YOUR OBJECTIVE: Exact copies of all the lines below are required, with the pictures omitted.

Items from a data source

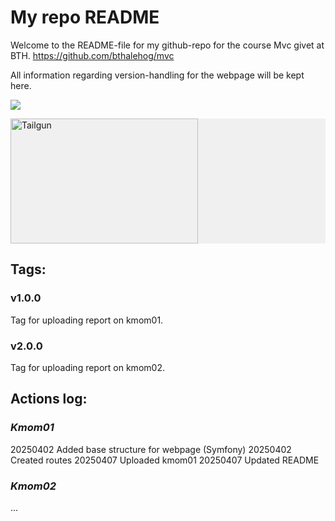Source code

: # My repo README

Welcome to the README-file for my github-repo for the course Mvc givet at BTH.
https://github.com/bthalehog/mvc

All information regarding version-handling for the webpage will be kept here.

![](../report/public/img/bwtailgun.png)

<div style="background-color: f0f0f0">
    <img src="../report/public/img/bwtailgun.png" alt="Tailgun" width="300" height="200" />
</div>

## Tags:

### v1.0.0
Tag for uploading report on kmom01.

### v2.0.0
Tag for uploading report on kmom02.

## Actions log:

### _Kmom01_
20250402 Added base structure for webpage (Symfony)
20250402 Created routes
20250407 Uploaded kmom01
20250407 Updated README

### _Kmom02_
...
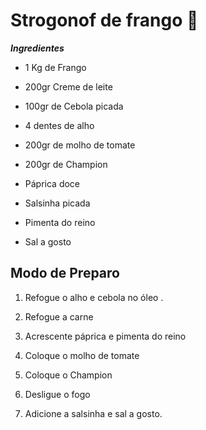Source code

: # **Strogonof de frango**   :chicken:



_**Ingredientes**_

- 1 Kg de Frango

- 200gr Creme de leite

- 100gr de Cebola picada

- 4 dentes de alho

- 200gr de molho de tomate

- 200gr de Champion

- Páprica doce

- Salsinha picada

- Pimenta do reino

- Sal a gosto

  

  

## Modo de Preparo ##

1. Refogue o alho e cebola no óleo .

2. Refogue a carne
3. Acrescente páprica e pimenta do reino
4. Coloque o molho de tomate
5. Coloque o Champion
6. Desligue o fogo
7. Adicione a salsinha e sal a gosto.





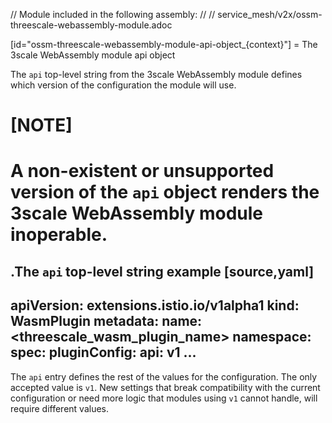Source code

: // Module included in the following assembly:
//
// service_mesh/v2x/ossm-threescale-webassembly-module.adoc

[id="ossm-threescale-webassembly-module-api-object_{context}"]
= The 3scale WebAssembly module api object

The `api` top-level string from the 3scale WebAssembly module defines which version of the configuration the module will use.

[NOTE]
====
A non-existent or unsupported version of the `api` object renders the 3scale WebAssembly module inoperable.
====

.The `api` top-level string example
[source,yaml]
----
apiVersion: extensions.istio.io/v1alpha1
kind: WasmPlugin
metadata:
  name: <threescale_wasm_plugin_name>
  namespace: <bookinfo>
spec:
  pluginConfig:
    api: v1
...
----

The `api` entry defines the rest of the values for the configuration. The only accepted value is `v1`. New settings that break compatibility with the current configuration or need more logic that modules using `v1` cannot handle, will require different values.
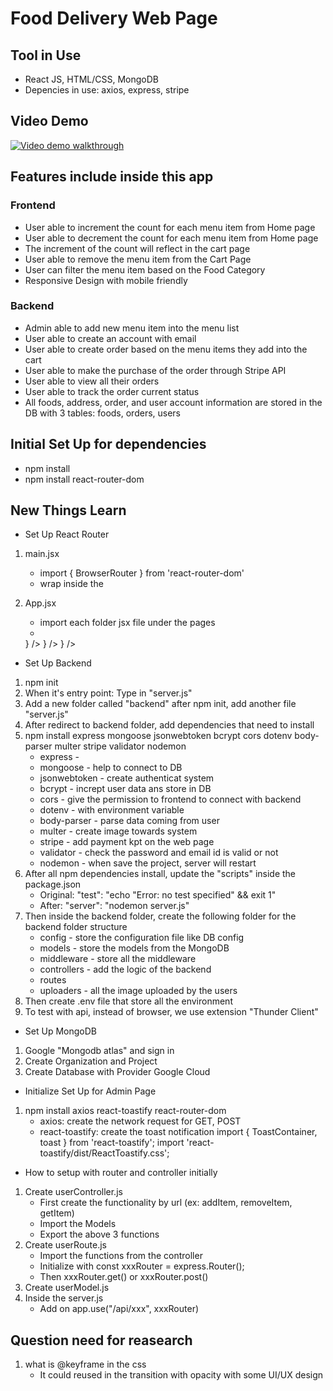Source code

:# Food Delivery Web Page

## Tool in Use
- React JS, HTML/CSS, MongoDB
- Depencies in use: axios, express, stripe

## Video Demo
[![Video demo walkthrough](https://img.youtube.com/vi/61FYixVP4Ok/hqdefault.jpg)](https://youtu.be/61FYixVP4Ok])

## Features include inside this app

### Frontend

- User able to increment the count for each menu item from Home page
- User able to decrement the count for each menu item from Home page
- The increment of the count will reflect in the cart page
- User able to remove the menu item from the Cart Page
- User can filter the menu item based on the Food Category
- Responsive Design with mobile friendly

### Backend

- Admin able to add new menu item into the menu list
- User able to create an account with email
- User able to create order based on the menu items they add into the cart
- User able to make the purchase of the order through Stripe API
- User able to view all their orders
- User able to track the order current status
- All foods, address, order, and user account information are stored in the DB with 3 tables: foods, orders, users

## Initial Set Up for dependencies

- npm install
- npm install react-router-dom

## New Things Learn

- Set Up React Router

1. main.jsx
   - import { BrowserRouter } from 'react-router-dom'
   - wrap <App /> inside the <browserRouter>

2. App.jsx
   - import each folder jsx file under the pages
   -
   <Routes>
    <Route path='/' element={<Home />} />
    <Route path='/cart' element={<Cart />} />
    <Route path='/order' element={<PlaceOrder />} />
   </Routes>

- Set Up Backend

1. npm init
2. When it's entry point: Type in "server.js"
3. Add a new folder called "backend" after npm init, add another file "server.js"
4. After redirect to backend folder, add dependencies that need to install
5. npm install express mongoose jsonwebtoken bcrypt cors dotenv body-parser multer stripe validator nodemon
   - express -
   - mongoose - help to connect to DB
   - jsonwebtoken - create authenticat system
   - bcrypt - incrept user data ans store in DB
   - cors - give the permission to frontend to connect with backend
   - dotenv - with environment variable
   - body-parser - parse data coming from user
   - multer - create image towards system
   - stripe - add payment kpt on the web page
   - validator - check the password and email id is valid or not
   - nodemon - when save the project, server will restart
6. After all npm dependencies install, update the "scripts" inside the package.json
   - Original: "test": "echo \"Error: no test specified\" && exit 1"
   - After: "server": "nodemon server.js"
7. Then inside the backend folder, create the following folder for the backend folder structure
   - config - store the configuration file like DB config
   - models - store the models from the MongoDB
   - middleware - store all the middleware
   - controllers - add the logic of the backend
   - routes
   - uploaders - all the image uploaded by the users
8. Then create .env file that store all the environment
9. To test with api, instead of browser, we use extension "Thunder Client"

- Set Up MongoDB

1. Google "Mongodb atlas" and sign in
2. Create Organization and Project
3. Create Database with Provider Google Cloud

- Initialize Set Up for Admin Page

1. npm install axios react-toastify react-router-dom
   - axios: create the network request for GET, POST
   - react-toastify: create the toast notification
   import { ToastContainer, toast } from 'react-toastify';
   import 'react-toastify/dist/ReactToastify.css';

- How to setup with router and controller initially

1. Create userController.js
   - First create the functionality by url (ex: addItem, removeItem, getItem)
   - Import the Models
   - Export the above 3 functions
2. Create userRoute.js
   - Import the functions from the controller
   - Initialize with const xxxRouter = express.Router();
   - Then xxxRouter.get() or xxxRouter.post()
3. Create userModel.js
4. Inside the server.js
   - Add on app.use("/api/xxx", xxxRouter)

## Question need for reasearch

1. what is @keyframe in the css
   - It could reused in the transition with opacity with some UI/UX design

ANSWER TO THE EXERCISE:
Source code

: # My repo README

Welcome to the README-file for my github-repo for the course Mvc givet at BTH.
https://github.com/bthalehog/mvc

All information regarding version-handling for the webpage will be kept here.

![](../report/public/img/bwtailgun.png)

<div style="background-color: f0f0f0">
    <img src="../report/public/img/bwtailgun.png" alt="Tailgun" width="300" height="200" />
</div>

## Tags:

### v1.0.0
Tag for uploading report on kmom01.

### v2.0.0
Tag for uploading report on kmom02.

## Actions log:

### _Kmom01_
20250402 Added base structure for webpage (Symfony)
20250402 Created routes
20250407 Uploaded kmom01
20250407 Updated README

### _Kmom02_
...
Source code

: # **Strogonof de frango**   :chicken:



_**Ingredientes**_

- 1 Kg de Frango

- 200gr Creme de leite

- 100gr de Cebola picada

- 4 dentes de alho

- 200gr de molho de tomate

- 200gr de Champion

- Páprica doce

- Salsinha picada

- Pimenta do reino

- Sal a gosto

  

  

## Modo de Preparo ##

1. Refogue o alho e cebola no óleo .

2. Refogue a carne
3. Acrescente páprica e pimenta do reino
4. Coloque o molho de tomate
5. Coloque o Champion
6. Desligue o fogo
7. Adicione a salsinha e sal a gosto.





Source code

: // Module included in the following assembly:
//
// service_mesh/v2x/ossm-threescale-webassembly-module.adoc

[id="ossm-threescale-webassembly-module-api-object_{context}"]
= The 3scale WebAssembly module api object

The `api` top-level string from the 3scale WebAssembly module defines which version of the configuration the module will use.

[NOTE]
====
A non-existent or unsupported version of the `api` object renders the 3scale WebAssembly module inoperable.
====

.The `api` top-level string example
[source,yaml]
----
apiVersion: extensions.istio.io/v1alpha1
kind: WasmPlugin
metadata:
  name: <threescale_wasm_plugin_name>
  namespace: <bookinfo>
spec:
  pluginConfig:
    api: v1
...
----

The `api` entry defines the rest of the values for the configuration. The only accepted value is `v1`. New settings that break compatibility with the current configuration or need more logic that modules using `v1` cannot handle, will require different values.
Source code

:# Food Delivery Web Page

## Tool in Use
- React JS, HTML/CSS, MongoDB
- Depencies in use: axios, express, stripe

## Video Demo
[![Video demo walkthrough](https://img.youtube.com/vi/61FYixVP4Ok/hqdefault.jpg)](https://youtu.be/61FYixVP4Ok])

## Features include inside this app

### Frontend

- User able to increment the count for each menu item from Home page
- User able to decrement the count for each menu item from Home page
- The increment of the count will reflect in the cart page
- User able to remove the menu item from the Cart Page
- User can filter the menu item based on the Food Category
- Responsive Design with mobile friendly

### Backend

- Admin able to add new menu item into the menu list
- User able to create an account with email
- User able to create order based on the menu items they add into the cart
- User able to make the purchase of the order through Stripe API
- User able to view all their orders
- User able to track the order current status
- All foods, address, order, and user account information are stored in the DB with 3 tables: foods, orders, users

## Initial Set Up for dependencies

- npm install
- npm install react-router-dom

## New Things Learn

- Set Up React Router

1. main.jsx
   - import { BrowserRouter } from 'react-router-dom'
   - wrap <App /> inside the <browserRouter>

2. App.jsx
   - import each folder jsx file under the pages
   -
   <Routes>
    <Route path='/' element={<Home />} />
    <Route path='/cart' element={<Cart />} />
    <Route path='/order' element={<PlaceOrder />} />
   </Routes>

- Set Up Backend

1. npm init
2. When it's entry point: Type in "server.js"
3. Add a new folder called "backend" after npm init, add another file "server.js"
4. After redirect to backend folder, add dependencies that need to install
5. npm install express mongoose jsonwebtoken bcrypt cors dotenv body-parser multer stripe validator nodemon
   - express -
   - mongoose - help to connect to DB
   - jsonwebtoken - create authenticat system
   - bcrypt - incrept user data ans store in DB
   - cors - give the permission to frontend to connect with backend
   - dotenv - with environment variable
   - body-parser - parse data coming from user
   - multer - create image towards system
   - stripe - add payment kpt on the web page
   - validator - check the password and email id is valid or not
   - nodemon - when save the project, server will restart
6. After all npm dependencies install, update the "scripts" inside the package.json
   - Original: "test": "echo \"Error: no test specified\" && exit 1"
   - After: "server": "nodemon server.js"
7. Then inside the backend folder, create the following folder for the backend folder structure
   - config - store the configuration file like DB config
   - models - store the models from the MongoDB
   - middleware - store all the middleware
   - controllers - add the logic of the backend
   - routes
   - uploaders - all the image uploaded by the users
8. Then create .env file that store all the environment
9. To test with api, instead of browser, we use extension "Thunder Client"

- Set Up MongoDB

1. Google "Mongodb atlas" and sign in
2. Create Organization and Project
3. Create Database with Provider Google Cloud

- Initialize Set Up for Admin Page

1. npm install axios react-toastify react-router-dom
   - axios: create the network request for GET, POST
   - react-toastify: create the toast notification
   import { ToastContainer, toast } from 'react-toastify';
   import 'react-toastify/dist/ReactToastify.css';

- How to setup with router and controller initially

1. Create userController.js
   - First create the functionality by url (ex: addItem, removeItem, getItem)
   - Import the Models
   - Export the above 3 functions
2. Create userRoute.js
   - Import the functions from the controller
   - Initialize with const xxxRouter = express.Router();
   - Then xxxRouter.get() or xxxRouter.post()
3. Create userModel.js
4. Inside the server.js
   - Add on app.use("/api/xxx", xxxRouter)

## Question need for reasearch

1. what is @keyframe in the css
   - It could reused in the transition with opacity with some UI/UX design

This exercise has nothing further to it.